# Lymington Advanced Landing Ground



## hydealfred (May 2, 2010)

*Lymington Advanced Landing Ground - March 2010*

Lymington Advanced Landing Ground is situated about a mile east of the town of Lymington in Hampshire. Two temporary runways were laid with Sommerfield Track. Several blister hangars were erected together with limited maintenance facilities. During March 1944, the American 50th Fighter Group from the 9th TAF moved in. This Group comprised No’s 10, 81 & 313 Squadrons flying P47 Thunderbolt Fighter aircraft. These aircraft flew their first missions on 1st May 1944 when they attacked communications targets in Northern France. Attacks continued up to and after D-Day. The Group finally left in the middle of June 1944. After this the site returned to agriculture. 

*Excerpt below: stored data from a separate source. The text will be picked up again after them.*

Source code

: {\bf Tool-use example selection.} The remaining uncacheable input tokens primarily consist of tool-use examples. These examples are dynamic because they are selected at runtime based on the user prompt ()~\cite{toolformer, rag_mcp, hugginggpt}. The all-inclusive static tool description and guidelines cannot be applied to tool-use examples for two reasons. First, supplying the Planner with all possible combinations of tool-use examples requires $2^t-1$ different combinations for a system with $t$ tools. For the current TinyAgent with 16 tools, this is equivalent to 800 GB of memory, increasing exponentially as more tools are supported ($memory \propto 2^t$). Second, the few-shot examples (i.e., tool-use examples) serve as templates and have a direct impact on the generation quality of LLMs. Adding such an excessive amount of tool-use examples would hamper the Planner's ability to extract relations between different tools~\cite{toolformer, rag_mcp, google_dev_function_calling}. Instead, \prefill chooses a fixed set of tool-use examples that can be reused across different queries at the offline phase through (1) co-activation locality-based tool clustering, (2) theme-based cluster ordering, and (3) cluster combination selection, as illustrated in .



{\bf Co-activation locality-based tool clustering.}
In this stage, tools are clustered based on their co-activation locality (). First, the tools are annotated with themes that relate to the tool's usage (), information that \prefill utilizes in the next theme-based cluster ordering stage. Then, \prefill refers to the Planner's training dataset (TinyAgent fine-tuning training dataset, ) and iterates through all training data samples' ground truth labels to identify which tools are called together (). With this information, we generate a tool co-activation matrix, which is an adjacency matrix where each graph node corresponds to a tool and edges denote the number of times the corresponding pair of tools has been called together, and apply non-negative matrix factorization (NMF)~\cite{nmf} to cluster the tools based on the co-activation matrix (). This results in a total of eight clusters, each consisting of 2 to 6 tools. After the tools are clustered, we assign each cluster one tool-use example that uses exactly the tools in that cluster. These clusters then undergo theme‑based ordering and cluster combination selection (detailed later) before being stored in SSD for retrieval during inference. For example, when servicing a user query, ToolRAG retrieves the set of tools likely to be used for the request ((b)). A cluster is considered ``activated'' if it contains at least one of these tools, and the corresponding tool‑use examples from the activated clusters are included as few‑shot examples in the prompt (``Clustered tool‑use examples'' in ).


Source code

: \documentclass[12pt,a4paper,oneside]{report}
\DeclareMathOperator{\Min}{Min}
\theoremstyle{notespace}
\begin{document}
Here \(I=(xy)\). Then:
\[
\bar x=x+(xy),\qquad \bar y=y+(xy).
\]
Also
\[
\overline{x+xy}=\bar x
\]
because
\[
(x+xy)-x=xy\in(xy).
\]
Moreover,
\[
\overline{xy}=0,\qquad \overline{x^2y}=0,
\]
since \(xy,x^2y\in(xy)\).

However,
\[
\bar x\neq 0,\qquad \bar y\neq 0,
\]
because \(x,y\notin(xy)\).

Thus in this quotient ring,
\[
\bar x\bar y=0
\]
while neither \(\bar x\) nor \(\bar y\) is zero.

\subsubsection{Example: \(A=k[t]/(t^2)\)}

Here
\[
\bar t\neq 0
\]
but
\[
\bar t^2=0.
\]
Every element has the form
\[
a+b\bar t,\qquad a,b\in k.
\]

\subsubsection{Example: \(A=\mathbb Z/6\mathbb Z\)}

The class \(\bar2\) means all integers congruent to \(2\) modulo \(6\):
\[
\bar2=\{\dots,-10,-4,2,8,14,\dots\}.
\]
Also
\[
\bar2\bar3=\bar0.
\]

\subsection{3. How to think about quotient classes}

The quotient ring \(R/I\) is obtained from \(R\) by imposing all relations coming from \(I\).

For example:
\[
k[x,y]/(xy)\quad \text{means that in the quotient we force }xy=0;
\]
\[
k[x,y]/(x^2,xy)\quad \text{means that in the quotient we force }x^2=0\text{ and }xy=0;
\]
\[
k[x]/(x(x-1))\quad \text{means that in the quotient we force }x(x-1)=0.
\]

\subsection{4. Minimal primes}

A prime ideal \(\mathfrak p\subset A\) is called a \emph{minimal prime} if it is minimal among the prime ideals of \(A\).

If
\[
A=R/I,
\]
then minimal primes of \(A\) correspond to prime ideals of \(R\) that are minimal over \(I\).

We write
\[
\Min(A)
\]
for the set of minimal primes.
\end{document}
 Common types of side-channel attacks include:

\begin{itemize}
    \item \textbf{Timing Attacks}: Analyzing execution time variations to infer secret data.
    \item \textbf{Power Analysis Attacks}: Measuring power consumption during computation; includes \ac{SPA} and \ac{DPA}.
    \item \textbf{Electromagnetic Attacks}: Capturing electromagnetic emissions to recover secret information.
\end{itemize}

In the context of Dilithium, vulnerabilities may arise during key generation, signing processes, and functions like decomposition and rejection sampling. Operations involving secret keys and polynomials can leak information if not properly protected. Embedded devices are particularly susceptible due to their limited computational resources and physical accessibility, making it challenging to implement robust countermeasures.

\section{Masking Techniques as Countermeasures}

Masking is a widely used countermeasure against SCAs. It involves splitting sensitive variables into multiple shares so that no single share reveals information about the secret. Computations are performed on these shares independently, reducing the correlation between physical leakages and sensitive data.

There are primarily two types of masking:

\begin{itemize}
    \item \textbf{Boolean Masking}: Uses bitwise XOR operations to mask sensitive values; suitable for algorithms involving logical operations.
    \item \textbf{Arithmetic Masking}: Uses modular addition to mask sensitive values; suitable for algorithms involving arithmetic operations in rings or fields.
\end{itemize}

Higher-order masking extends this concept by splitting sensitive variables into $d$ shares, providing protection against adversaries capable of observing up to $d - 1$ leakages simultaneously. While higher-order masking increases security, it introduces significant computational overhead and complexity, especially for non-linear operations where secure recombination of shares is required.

Very little remains today. The North - South runway still exist but there is no sign of the East - West one. One blister hangar remains and appears to house a light aircraft, so flying does continue here. A very derelict Alvis Stalwart amphibious military truck sits on the airfield in front of the blister hangar. It appears to have been receiving the attention of local vandals and is in a poor state. 

Aerial View 





Airfield History Board 




The Remaining Blister Hangar 




This White Cross Acts As Warning To Pilots That The Airfeild Is Disused And Is Not be Landed 
Upon. This View Looks South Down The Runway Across The Isle Of Wight




View Of The Blister Hangar With The Alvis Stalwart Parked Outside 




General View From The South Runway 




Looking North Along The Runway At The Boundary Hedge. I Got A Real Sense 
Of The P47's Coming In With Gear And Flaps Down And Bouncing Down The Rough 
Runway Surface




Alvis Stalwart - Looking A Bit Sorry For Itself 




Rear View Of The Stalwart 




Drivers Cab Of The Stalwart 




Its Nice To See That Even This Relatively Unknown Airfield Still Gets Remembered




Just As Aside To The Above - On The Airfield Perimeter There Is The Church Of St Mary. 
In This Churchyard Is The Grave Of Major General Reginald William Sartorius. He Won A Victoria Cross 
At The Age Of 32 During The First Ashanti Campaign In 1874 For Rescuing A Wounded NCO 
Whilst Under Fire 




Next To This Grave Is His Father Sir George Rose Sartorius Who Was Admiral Of The Fleet. 
I Would Imagine The Stories Told Around Their Dinner Table Would Have Been Interesting





Thanks For Looking.


----------



## klempner69 (May 2, 2010)

Damn good shots there..never knew about this place.Thanks for posting it up.


----------



## shatters (May 3, 2010)

Loving the Stolly, Lizzibear will be wanting to go and rescue it when she sees this 

Phil


----------



## tommo (May 3, 2010)

nice one

i have also been looking at a couple of these in the wiltshire area, its amazing how many there where and most have been taken over by gliding clubs, its a nice bit of history to stumbleupon, some where built a little better than others, but they worked well


as for The Stalwart, now that is a great bit of kit in needed of rescuing  can u imagine the school runs in that


----------



## hydealfred (May 3, 2010)

t_o_m_m_o said:


> nice one
> 
> i have also been looking at a couple of these in the wiltshire area, its amazing how many there where and most have been taken over by gliding clubs, its a nice bit of history to stumbleupon, some where built a little better than others, but they worked well
> 
> ...



Since I have started looking I am amazed how many ALG's there were in the South. Some have dissappeared without trace but this one seems a little more intact.


----------